Segment Open
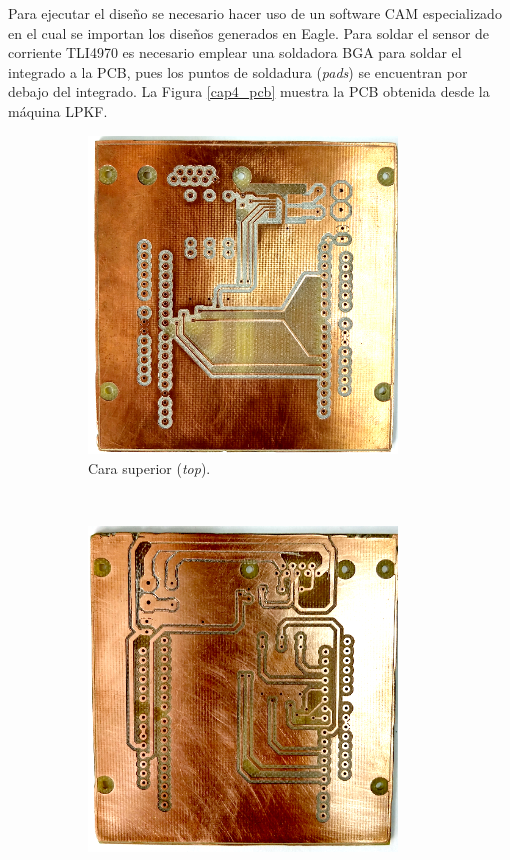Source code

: Para ejecutar el diseño se necesario hacer uso de un software CAM especializado en el cual se importan los diseños generados en Eagle\textregistered.  Para soldar el sensor de corriente TLI4970 es necesario emplear una soldadora BGA para soldar el integrado a la PCB, pues los puntos de soldadura (\textit{pads}) se encuentran por debajo del integrado. La Figura \ref{cap4_pcb} muestra la PCB obtenida desde la máquina LPKF\textregistered.


\begin{figure}[H]
  \centering
  \begin{subfigure}[b]{0.45\textwidth}
    \includegraphics[width=0.9\textwidth]{img/cap4/top_pcb}
    \caption{Cara superior (\textit{top}).}
    \label{cap4_top_pcb}
  \end{subfigure}%
  ~
  \begin{subfigure}[b]{0.45\textwidth}
    \includegraphics[width=0.9\textwidth]{img/cap4/bottom_pcb}

\end{subfigure}
\end{figure}
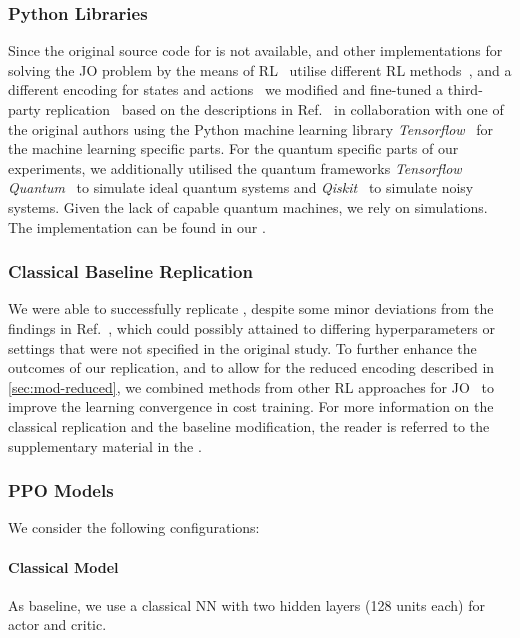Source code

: \documentclass[10pt, conference]{IEEEtran}
\begin{document}
\subsubsection{Python Libraries}
Since the original source code for \rj is not available, and other implementations for solving the JO problem by the means of RL~\cite{rtos_impl, yang22, marcus21} utilise different RL methods~\cite{mnih13}, and a different encoding for states and actions~\cite{marcus21, yang22} we modified and fine-tuned a third-party replication~\cite{rejoin_impl} based on the descriptions in Ref.~\cite{marcus18} in collaboration with one of the original authors using the Python machine learning library \emph{Tensorflow}~\cite{abadi15} for the machine learning specific parts.
For the quantum specific parts of our experiments, we additionally utilised the quantum frameworks \emph{Tensorflow Quantum}~\cite{broughton21} to simulate ideal quantum systems and \emph{Qiskit}~\cite{qiskit} to simulate noisy systems.
Given the lack of capable quantum machines, we rely on simulations.
The implementation can be found in our \repro.

\subsubsection{Classical Baseline Replication}
We were able to successfully replicate \rj, despite some minor deviations from the findings in Ref.~\cite{marcus18}, which could possibly attained to differing hyperparameters or settings that were not specified in the original study.
To further enhance the outcomes of our replication, and to allow for the reduced encoding described in \autoref{sec:mod-reduced}, we combined methods from other RL approaches for JO~\cite{krishnan18, xiang20} to improve the learning convergence in cost training.
For more information on the classical replication and the baseline modification, the reader is referred to the supplementary material in the \repro.

\subsubsection{PPO Models}
We consider the following configurations:

\paragraph{Classical Model}
As baseline, we use a classical NN with two hidden layers (128 units each) for actor and critic.
\end{document}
Segment Closed
**EXERCISE DIRECTIONS:** From the data above, how many lines contain the word "learning"? Give the number alone.

**WRITTEN SOLUTION:** 2